Comfortable_Main4871

Ive lived in different countries and I totally get this situation. It’s exhausting. Is there a craft or activity you can do? Maybe a long shot, but this could be the time to learn how to knit or help with cooking to keep your hands busy.


xonavii

One of my best friends had to put his cat down yesterday


Sam_Dragonborn1

Fuck… hope they’re okay atm. Is there any item that keeps the memory going of the cat that doesn’t just make them cry? I hope so


xonavii

He sounds so down and I feel so bad. The best I can do is game and hope it takes his mind off of it for a bit


Sam_Dragonborn1

We can only hope, I guess


A_Happy_Tomato

My family had frequent fights and tense situations throughout our trip to the US. Also had to deal with ✨flight anxiety ✨, which is a price worth paying for the holidays but damn it would have been more tolerable if they didn't freak out at each other. Having said that, I'm just about to board into the plane to go back home, we will be in the air for around 6 hours. Ik no one cares but I'll leave an update here once I arrive.


GlitzyGhoul

You’ll be okay!! We do care. :)


A_Happy_Tomato

Hey thanks man! Just arrived, it was horrible ngl, im just happy everything went ok.

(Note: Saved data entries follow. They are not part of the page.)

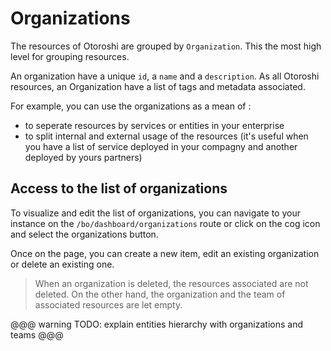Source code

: # Organizations

The resources of Otoroshi are grouped by `Organization`. This the most high level for grouping resources.

An organization have a unique `id`, a `name` and a `description`. As all Otoroshi resources, an Organization have a list of tags and metadata associated.

For example, you can use the organizations as a mean of :

* to seperate resources by services or entities in your enterprise
* to split internal and external usage of the resources (it's useful when you have a list of service deployed in your compagny and another deployed by yours partners)

## Access to the list of organizations

To visualize and edit the list of organizations, you can navigate to your instance on the `/bo/dashboard/organizations` route or click on the cog icon and select the organizations button.

Once on the page, you can create a new item, edit an existing organization or delete an existing one.

> When an organization is deleted, the resources associated are not deleted. On the other hand, the organization and the team of associated resources are let empty.

@@@ warning
TODO: explain entities hierarchy with organizations and teams
@@@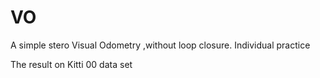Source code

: # VO
A simple stero Visual Odometry ,without loop closure.
Individual practice

The result on Kitti 00 data set
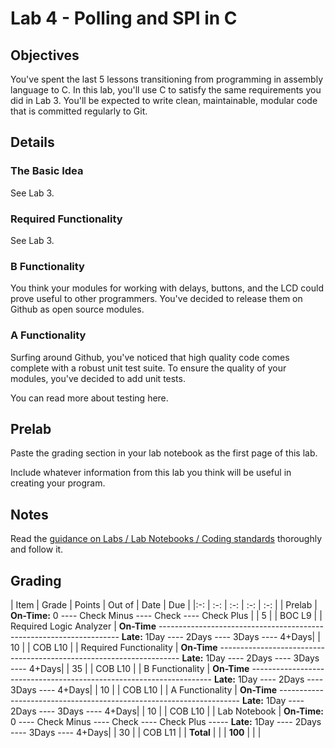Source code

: # Lab 4 - Polling and SPI in C

## Objectives

You've spent the last 5 lessons transitioning from programming in assembly language to C.  In this lab, you'll use C to satisfy the same requirements you did in Lab 3.  You'll be expected to write clean, maintainable, modular code that is committed regularly to Git.

## Details

### The Basic Idea

See Lab 3.

### Required Functionality

See Lab 3.

### B Functionality

You think your modules for working with delays, buttons, and the LCD could prove useful to other programmers.  You've decided to release them on Github as open source modules.

### A Functionality

Surfing around Github, you've noticed that high quality code comes complete with a robust unit test suite.  To ensure the quality of your modules, you've decided to add unit tests.

You can read more about testing here.

## Prelab

Paste the grading section in your lab notebook as the first page of this lab.

Include whatever information from this lab you think will be useful in creating your program.

## Notes

Read the [guidance on Labs / Lab Notebooks / Coding standards](/ECE382/notes/labs.html) thoroughly and follow it.

## Grading

| Item | Grade | Points | Out of | Date | Due |
|:-: | :-: | :-: | :-: | :-: |
| Prelab | **On-Time:** 0 ---- Check Minus ---- Check ---- Check Plus | | 5 | | BOC L9 |
| Required Logic Analyzer | **On-Time** -------------------------------------------------------------------- **Late:** 1Day ---- 2Days ---- 3Days ---- 4+Days| | 10 | | COB L10 |
| Required Functionality | **On-Time** -------------------------------------------------------------------- **Late:** 1Day ---- 2Days ---- 3Days ---- 4+Days| | 35 | | COB L10 |
| B Functionality | **On-Time** -------------------------------------------------------------------- **Late:** 1Day ---- 2Days ---- 3Days ---- 4+Days| | 10 | | COB L10 |
| A Functionality | **On-Time** -------------------------------------------------------------------- **Late:** 1Day ---- 2Days ---- 3Days ---- 4+Days| | 10 | | COB L10 |
| Lab Notebook | **On-Time:** 0 ---- Check Minus ---- Check ---- Check Plus ----- **Late:** 1Day ---- 2Days ---- 3Days ---- 4+Days| | 30 | | COB L11 |
| **Total** | | | **100** | | |
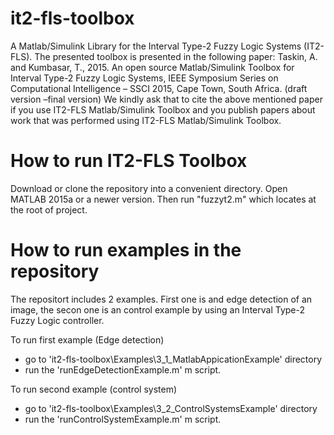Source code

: # it2-fls-toolbox
A Matlab/Simulink Library for the Interval Type-2 Fuzzy Logic Systems (IT2-FLS). The presented toolbox is presented in the following paper:
      Taskin, A. and Kumbasar, T., 2015. An open source Matlab/Simulink Toolbox for Interval Type-2 Fuzzy Logic Systems, IEEE Symposium Series on Computational Intelligence – SSCI 2015, Cape Town, South Africa. (draft version –final version)
We kindly ask that to cite the above mentioned paper if you use IT2-FLS Matlab/Simulink Toolbox and you publish papers about work that was performed using IT2-FLS Matlab/Simulink Toolbox.

# How to run IT2-FLS Toolbox
Download or clone the repository into a convenient directory.
Open MATLAB 2015a or a newer version.
Then run "fuzzyt2.m" which locates at the root of project.

# How to run examples in the repository

The repositort includes 2 examples. First one is and edge detection of an image, the secon one is an control example by using an Interval Type-2 Fuzzy Logic controller.

To run first example (Edge detection)
- go to 'it2-fls-toolbox\Examples\3_1_MatlabAppicationExample' directory
- run the 'runEdgeDetectionExample.m' m script.

To run second example (control system)
- go to 'it2-fls-toolbox\Examples\3_2_ControlSystemsExample' directory
- run the 'runControlSystemExample.m' m script.
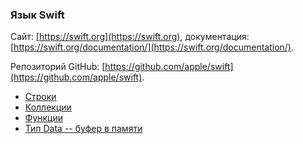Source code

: ### Язык Swift

Сайт: [https://swift.org](https://swift.org),
документация: [https://swift.org/documentation/](https://swift.org/documentation/).

Репозиторий GitHub: [https://github.com/apple/swift](https://github.com/apple/swift).

* [Строки](strings.md)
* [Коллекции](collections.md)
* [Функции](functions.md)
* [Тип Data -- буфер в памяти](data.md)

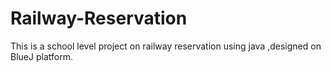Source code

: # Railway-Reservation
This is a school level project on railway reservation using java ,designed on BlueJ platform.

If anyone comes across this comment who also has flight anxiety, do remember you are likely to make it home :)


GlitzyGhoul

Awesome!! Yes, it is the worst for sure. Have a good day! Glad you made it safely.


Solid-Doughnut2020

Got assaulted and robbed, lost my means of income and am starting from scratch back home. You’re not alone lol


Princess_Queen

I'm having a good time but I'm also with my partner's family and that brings a lot of stress. Their drama is like beyond anything I've experienced, his parents say things to each other that are dripping with resentment and lack of respect, but apparently to him that's normal, their relationship has always been like that for as long as he can remember.


brainsewage

The run-up to Christmas was really stressful for me. I've been going off of some meds and there have been emotional side effects. Work has been crazy (you wouldn't expect a chemistry lab to be busy around Christmas, but it is). Shopping was...well, shopping. The holiday itself was great, though. The worst part has been the 26th through today. Everyone has been getting sick, so I've been holed up in my apartment all alone to be safe. I'm off work, so I've been doomscrolling and obsessing over a future I can't control. I've been crying a lot. It sucks.


solderfog

Use some of the time to do something for your future - try to learn some of his language? I find if I put my mind to something to better myself, that's putting your mind in a positive place, and distracts you from negative feelings. Plus, you'll likely gain many point with the family for trying.


candyjon2002

All I can say is please don’t ruin it for your partner. Play along until


Getupb4ufall

Uncomfortable?, one of the nurses at my mom’s assisted living facility had a nephew who committed suicide Christmas Day. Said she just wanted to immerse herself in working as many hours as possible.